GENEVA: Doctors and nurses bustle round a patient with a broken leg, when suddenly there is an explosion, darkness and panicked screams. Now imagine that patient is you.
That is the experience the MSF medical charity is aiming for with a new virtual reality film it is testing and planning to get before decision makers, military commanders and soldiers on the ground.
The Doctors Without Borders group, known by the French acronym MSF, is launching the film in a bid to counter surging numbers of attacks on medical facilities and medical workers in conflict zones in places like Syria, Yemen and Afghanistan.

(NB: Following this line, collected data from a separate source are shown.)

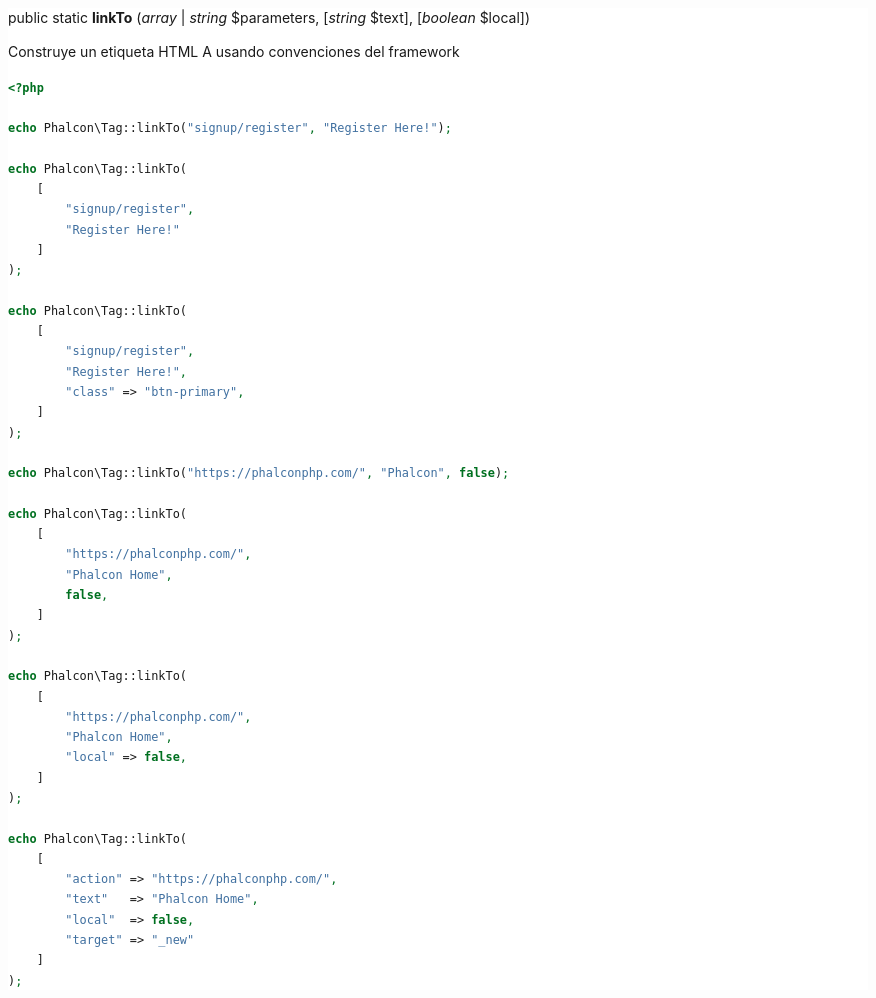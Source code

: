 public static **linkTo** (*array* | *string* $parameters, [*string* $text], [*boolean* $local])

Construye un etiqueta HTML A usando convenciones del framework

```php
<?php

echo Phalcon\Tag::linkTo("signup/register", "Register Here!");

echo Phalcon\Tag::linkTo(
    [
        "signup/register",
        "Register Here!"
    ]
);

echo Phalcon\Tag::linkTo(
    [
        "signup/register",
        "Register Here!",
        "class" => "btn-primary",
    ]
);

echo Phalcon\Tag::linkTo("https://phalconphp.com/", "Phalcon", false);

echo Phalcon\Tag::linkTo(
    [
        "https://phalconphp.com/",
        "Phalcon Home",
        false,
    ]
);

echo Phalcon\Tag::linkTo(
    [
        "https://phalconphp.com/",
        "Phalcon Home",
        "local" => false,
    ]
);

echo Phalcon\Tag::linkTo(
    [
        "action" => "https://phalconphp.com/",
        "text"   => "Phalcon Home",
        "local"  => false,
        "target" => "_new"
    ]
);

```
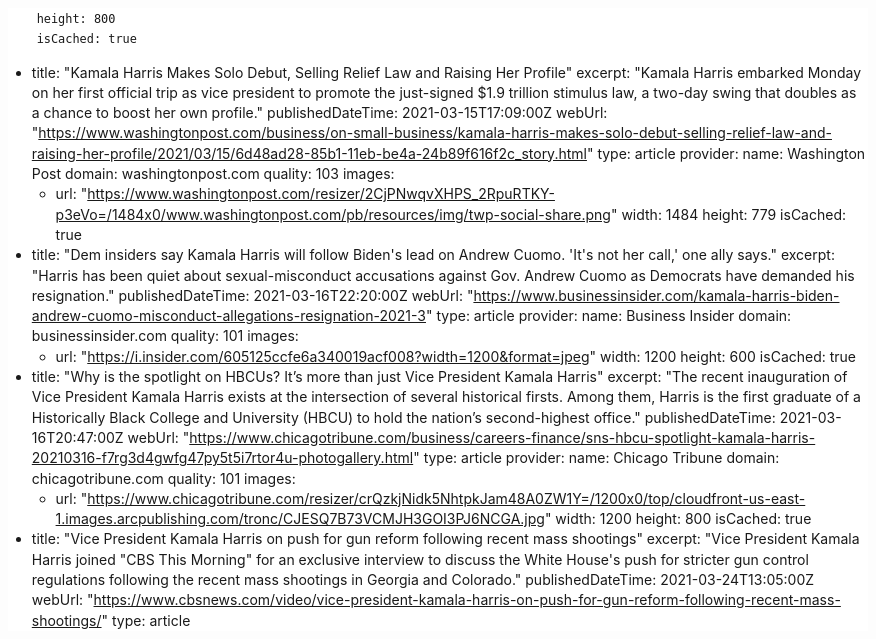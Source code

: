         height: 800
        isCached: true
  - title: "Kamala Harris Makes Solo Debut, Selling Relief Law and Raising Her Profile"
    excerpt: "Kamala Harris embarked Monday on her first official trip as vice president to promote the just-signed $1.9 trillion stimulus law, a two-day swing that doubles as a chance to boost her own profile."
    publishedDateTime: 2021-03-15T17:09:00Z
    webUrl: "https://www.washingtonpost.com/business/on-small-business/kamala-harris-makes-solo-debut-selling-relief-law-and-raising-her-profile/2021/03/15/6d48ad28-85b1-11eb-be4a-24b89f616f2c_story.html"
    type: article
    provider:
      name: Washington Post
      domain: washingtonpost.com
    quality: 103
    images:
      - url: "https://www.washingtonpost.com/resizer/2CjPNwqvXHPS_2RpuRTKY-p3eVo=/1484x0/www.washingtonpost.com/pb/resources/img/twp-social-share.png"
        width: 1484
        height: 779
        isCached: true
  - title: "Dem insiders say Kamala Harris will follow Biden's lead on Andrew Cuomo. 'It's not her call,' one ally says."
    excerpt: "Harris has been quiet about sexual-misconduct accusations against Gov. Andrew Cuomo as Democrats have demanded his resignation."
    publishedDateTime: 2021-03-16T22:20:00Z
    webUrl: "https://www.businessinsider.com/kamala-harris-biden-andrew-cuomo-misconduct-allegations-resignation-2021-3"
    type: article
    provider:
      name: Business Insider
      domain: businessinsider.com
    quality: 101
    images:
      - url: "https://i.insider.com/605125ccfe6a340019acf008?width=1200&format=jpeg"
        width: 1200
        height: 600
        isCached: true
  - title: "Why is the spotlight on HBCUs? It’s more than just Vice President Kamala Harris"
    excerpt: "The recent inauguration of Vice President Kamala Harris exists at the intersection of several historical firsts. Among them, Harris is the first graduate of a Historically Black College and University (HBCU) to hold the nation’s second-highest office."
    publishedDateTime: 2021-03-16T20:47:00Z
    webUrl: "https://www.chicagotribune.com/business/careers-finance/sns-hbcu-spotlight-kamala-harris-20210316-f7rg3d4gwfg47py5t5i7rtor4u-photogallery.html"
    type: article
    provider:
      name: Chicago Tribune
      domain: chicagotribune.com
    quality: 101
    images:
      - url: "https://www.chicagotribune.com/resizer/crQzkjNidk5NhtpkJam48A0ZW1Y=/1200x0/top/cloudfront-us-east-1.images.arcpublishing.com/tronc/CJESQ7B73VCMJH3GOI3PJ6NCGA.jpg"
        width: 1200
        height: 800
        isCached: true
  - title: "Vice President Kamala Harris on push for gun reform following recent mass shootings"
    excerpt: "Vice President Kamala Harris joined \"CBS This Morning\" for an exclusive interview to discuss the White House's push for stricter gun control regulations following the recent mass shootings in Georgia and Colorado."
    publishedDateTime: 2021-03-24T13:05:00Z
    webUrl: "https://www.cbsnews.com/video/vice-president-kamala-harris-on-push-for-gun-reform-following-recent-mass-shootings/"
    type: article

“This kind of tool, the 360-degree VR film, could be very, very useful in sensitising fighter jet pilots for instance” to what is at stake, explained Francois Delfosse, who heads an MSF project on hospital attacks and protection of medical missions.
And indeed, once you slip on the VR headset and large headphones, you are there, in the middle of a bustling trauma ward, looking down at your outstretched broken leg and waiting for one of the doctors to tend to you.
When the explosion hits, you are stuck in the middle of a darkened corridor, unable to move as bloodied people run screaming past and staff pound frantically on the chest of a person stretched out on the floor in front of you.
If you turn your head, you can see more people running, including an older man, his face caked with dirt and blood, holding what looks like a lifeless baby.
“There was this sense of powerlessness,” explained Irene Raciti, of the Red Cross, who volunteered to help test the MSF film on the sidelines of a film festival in Geneva last week focused on human rights. Sitting in a secluded room with the headset and earphones on, Raciti twisted and turned her head in different directions, at one point gaspin.